### Supplied information
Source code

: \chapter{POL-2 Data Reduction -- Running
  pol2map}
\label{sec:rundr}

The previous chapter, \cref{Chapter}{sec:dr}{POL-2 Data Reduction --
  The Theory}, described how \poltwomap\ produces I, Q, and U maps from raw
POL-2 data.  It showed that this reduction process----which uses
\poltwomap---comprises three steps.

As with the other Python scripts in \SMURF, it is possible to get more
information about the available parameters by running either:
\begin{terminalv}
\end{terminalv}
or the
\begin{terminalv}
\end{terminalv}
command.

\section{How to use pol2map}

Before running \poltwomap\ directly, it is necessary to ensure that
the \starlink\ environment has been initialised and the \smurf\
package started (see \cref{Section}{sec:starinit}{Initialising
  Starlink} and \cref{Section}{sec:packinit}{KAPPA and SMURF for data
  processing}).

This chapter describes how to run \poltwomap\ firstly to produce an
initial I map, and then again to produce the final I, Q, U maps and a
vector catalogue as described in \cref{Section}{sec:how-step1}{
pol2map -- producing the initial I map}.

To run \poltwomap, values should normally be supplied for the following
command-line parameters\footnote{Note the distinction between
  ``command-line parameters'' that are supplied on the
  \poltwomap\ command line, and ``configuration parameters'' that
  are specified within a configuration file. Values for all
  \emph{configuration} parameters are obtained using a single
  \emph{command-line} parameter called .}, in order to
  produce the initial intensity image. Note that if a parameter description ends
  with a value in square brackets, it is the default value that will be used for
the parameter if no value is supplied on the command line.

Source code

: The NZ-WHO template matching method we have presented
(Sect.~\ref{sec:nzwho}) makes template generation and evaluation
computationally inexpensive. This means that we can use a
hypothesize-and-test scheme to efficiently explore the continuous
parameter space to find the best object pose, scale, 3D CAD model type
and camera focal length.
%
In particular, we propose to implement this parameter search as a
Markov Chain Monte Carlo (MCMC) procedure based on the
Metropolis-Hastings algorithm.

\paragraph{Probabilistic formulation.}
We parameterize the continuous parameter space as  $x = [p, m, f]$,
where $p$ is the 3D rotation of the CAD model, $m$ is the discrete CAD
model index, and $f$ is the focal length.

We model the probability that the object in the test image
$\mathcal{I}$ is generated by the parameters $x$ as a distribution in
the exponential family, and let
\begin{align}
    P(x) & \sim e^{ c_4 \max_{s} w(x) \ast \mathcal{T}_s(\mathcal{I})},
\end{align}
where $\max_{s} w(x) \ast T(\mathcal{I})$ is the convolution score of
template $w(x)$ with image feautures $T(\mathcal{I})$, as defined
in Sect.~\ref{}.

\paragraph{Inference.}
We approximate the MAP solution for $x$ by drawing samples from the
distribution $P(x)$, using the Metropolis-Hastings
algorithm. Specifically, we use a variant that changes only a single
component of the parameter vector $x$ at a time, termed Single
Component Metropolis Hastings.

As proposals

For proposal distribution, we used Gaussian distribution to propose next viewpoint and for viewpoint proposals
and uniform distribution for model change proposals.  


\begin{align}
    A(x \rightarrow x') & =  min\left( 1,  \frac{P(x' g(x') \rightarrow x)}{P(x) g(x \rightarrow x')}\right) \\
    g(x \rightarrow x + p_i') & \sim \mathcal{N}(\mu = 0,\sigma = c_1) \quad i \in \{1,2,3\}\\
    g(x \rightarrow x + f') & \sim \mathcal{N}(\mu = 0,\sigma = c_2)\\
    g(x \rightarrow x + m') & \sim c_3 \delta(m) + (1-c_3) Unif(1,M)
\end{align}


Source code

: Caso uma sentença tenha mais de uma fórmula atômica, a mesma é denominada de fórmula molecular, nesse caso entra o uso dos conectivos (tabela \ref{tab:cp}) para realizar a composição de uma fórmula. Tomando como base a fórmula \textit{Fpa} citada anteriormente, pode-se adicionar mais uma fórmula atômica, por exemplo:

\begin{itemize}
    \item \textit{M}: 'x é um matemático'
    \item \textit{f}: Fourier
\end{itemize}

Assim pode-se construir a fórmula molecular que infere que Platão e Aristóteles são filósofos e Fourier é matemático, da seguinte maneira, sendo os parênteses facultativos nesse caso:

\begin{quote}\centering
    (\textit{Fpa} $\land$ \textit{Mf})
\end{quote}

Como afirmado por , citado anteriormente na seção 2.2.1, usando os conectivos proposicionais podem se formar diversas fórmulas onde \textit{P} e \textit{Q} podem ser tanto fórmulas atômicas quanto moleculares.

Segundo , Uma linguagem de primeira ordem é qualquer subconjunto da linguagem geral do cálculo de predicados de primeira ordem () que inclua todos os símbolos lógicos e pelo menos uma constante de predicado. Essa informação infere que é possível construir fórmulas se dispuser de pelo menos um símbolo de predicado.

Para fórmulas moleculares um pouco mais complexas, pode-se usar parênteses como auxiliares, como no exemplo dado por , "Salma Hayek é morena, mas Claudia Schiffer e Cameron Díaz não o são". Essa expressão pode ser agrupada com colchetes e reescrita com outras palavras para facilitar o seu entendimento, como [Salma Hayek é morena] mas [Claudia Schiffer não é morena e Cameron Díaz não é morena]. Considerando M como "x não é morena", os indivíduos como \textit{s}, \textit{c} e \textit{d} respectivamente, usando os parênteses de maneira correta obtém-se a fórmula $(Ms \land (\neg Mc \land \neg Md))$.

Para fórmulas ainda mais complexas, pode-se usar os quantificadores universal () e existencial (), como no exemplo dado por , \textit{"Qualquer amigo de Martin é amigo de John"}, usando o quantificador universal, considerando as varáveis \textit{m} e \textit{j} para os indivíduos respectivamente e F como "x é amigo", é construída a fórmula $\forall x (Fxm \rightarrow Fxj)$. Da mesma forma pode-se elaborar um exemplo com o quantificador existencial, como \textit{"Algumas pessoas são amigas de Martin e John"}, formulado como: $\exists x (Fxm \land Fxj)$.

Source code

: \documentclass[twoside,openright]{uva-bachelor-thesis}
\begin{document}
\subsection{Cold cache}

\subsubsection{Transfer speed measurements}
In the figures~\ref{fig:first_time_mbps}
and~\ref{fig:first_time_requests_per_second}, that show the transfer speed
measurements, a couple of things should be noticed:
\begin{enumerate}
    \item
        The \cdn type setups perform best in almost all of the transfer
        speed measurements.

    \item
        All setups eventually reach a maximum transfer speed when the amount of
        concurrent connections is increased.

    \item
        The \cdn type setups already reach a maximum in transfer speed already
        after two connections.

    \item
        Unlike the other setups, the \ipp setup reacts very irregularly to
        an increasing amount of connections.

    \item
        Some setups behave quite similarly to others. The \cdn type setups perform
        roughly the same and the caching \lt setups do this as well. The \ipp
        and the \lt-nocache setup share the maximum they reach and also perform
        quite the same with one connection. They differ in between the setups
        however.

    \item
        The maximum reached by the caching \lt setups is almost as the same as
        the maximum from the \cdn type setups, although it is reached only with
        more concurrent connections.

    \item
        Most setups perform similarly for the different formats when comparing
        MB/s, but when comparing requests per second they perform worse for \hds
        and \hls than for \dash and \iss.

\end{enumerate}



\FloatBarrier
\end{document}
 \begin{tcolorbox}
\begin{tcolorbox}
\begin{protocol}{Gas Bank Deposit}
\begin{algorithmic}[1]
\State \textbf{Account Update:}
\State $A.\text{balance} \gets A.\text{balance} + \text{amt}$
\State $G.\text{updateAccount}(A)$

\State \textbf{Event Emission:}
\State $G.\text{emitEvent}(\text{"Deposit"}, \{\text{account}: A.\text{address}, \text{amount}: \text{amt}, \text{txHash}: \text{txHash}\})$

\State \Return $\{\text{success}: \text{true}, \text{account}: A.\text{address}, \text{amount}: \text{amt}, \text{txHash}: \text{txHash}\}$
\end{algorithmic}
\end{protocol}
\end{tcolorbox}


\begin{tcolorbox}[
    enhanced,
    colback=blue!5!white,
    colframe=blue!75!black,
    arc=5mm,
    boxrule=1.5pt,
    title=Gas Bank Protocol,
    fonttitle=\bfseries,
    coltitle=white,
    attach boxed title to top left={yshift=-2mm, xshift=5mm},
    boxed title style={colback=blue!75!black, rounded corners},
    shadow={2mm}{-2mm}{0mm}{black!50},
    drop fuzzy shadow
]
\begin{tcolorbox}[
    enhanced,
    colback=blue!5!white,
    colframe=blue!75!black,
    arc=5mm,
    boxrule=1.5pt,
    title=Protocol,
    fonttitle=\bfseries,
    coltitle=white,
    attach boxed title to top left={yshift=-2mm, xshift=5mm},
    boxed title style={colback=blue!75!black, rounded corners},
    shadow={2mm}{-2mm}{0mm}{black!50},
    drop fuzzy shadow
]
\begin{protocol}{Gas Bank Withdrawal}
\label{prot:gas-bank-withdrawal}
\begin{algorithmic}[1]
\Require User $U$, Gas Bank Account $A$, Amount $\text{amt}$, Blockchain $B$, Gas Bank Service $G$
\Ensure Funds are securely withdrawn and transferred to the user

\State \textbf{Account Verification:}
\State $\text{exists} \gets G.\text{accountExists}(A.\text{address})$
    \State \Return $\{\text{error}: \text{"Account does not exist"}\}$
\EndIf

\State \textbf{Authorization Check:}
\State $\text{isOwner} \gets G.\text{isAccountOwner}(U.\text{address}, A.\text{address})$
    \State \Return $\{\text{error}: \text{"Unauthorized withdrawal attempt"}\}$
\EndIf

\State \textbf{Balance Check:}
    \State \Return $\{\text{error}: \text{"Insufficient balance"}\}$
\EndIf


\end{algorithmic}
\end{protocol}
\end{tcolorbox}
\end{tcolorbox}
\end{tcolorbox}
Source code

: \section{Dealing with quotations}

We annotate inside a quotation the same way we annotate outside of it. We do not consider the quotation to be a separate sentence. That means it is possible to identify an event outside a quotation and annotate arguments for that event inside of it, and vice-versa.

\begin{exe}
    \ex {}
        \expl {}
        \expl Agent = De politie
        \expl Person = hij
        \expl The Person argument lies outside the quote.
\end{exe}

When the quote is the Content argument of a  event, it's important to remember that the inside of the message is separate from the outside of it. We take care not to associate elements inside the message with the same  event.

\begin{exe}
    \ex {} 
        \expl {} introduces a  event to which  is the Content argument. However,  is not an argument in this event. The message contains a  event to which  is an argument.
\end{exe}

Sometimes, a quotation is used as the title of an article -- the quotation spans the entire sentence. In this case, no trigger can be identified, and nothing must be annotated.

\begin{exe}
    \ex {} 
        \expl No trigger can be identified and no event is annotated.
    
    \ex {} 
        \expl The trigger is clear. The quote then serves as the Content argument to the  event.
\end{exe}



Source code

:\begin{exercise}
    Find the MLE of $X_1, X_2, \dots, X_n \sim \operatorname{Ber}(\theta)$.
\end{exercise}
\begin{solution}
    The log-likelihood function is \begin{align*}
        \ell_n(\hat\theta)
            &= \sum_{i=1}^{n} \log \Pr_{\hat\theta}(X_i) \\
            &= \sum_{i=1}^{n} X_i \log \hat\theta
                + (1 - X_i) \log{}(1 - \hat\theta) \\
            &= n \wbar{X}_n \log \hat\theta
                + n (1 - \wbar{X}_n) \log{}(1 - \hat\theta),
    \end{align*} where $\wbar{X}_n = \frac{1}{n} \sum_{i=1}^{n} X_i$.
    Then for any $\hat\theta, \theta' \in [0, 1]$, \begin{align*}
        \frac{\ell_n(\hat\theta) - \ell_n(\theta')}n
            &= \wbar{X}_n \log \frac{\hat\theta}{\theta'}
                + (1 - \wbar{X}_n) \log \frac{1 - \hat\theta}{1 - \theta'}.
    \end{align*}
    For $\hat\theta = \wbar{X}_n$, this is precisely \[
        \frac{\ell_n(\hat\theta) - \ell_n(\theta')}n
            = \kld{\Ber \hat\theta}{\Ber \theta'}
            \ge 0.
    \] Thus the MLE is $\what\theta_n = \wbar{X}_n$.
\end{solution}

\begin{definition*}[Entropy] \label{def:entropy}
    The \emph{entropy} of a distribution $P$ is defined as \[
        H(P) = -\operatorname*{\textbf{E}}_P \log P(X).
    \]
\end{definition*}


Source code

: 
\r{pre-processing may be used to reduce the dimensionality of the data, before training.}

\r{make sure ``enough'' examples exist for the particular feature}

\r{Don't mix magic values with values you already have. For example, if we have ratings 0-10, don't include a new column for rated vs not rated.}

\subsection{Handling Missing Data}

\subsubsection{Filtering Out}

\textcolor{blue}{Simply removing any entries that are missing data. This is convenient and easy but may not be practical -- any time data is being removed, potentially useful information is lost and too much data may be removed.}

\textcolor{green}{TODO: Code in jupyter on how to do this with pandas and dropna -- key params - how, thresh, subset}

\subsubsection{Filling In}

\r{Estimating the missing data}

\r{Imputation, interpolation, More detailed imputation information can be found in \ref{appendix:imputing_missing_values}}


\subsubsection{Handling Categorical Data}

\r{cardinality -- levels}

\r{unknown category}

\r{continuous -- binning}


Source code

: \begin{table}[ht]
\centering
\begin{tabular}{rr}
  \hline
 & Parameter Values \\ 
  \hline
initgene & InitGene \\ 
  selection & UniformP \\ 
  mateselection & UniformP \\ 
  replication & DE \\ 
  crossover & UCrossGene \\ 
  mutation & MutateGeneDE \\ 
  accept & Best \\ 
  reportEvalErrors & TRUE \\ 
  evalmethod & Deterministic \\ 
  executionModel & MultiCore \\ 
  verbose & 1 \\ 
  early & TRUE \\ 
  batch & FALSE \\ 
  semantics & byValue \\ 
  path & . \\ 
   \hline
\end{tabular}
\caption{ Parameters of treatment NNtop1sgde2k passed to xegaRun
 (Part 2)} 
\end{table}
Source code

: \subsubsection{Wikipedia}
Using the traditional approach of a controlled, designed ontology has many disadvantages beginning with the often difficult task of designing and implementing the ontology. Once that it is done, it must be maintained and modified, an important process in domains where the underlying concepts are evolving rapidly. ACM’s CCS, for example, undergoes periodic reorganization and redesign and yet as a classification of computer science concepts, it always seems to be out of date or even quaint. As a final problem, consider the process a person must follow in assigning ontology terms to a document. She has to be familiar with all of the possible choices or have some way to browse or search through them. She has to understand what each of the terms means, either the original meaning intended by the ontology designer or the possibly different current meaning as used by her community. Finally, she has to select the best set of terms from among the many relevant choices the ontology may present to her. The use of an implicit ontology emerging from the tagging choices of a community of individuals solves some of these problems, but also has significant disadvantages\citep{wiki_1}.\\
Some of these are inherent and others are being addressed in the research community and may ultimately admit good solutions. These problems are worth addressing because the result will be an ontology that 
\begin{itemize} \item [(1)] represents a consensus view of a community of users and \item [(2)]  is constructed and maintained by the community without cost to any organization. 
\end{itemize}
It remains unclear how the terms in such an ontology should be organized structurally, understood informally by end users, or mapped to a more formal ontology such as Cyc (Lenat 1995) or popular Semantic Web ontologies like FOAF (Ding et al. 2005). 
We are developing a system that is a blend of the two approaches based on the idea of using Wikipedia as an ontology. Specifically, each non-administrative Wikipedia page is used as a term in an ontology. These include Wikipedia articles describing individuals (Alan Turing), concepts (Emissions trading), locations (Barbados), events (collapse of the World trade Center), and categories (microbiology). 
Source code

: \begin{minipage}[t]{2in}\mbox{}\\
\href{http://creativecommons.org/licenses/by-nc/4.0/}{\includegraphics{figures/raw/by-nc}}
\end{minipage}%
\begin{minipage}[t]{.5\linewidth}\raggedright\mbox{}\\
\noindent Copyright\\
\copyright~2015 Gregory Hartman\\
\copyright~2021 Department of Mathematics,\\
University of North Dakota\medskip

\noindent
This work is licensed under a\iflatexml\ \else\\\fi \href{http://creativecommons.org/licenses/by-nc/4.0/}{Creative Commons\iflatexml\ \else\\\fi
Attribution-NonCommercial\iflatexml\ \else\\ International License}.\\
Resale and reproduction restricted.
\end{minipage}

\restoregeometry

### Required action
In the records above, the line with "pol2map -- producing" marks the start and the line with "produce the initial" marks the end; copy that stretch exactly, both lines included, and nothing else.

### Task result
pol2map -- producing the initial I map}.

To run \poltwomap, values should normally be supplied for the following
command-line parameters\footnote{Note the distinction between
  ``command-line parameters'' that are supplied on the
  \poltwomap\ command line, and ``configuration parameters'' that
  are specified within a configuration file. Values for all
  \emph{configuration} parameters are obtained using a single
  \emph{command-line} parameter called .}, in order to
  produce the initial intensity image. Note that if a parameter description ends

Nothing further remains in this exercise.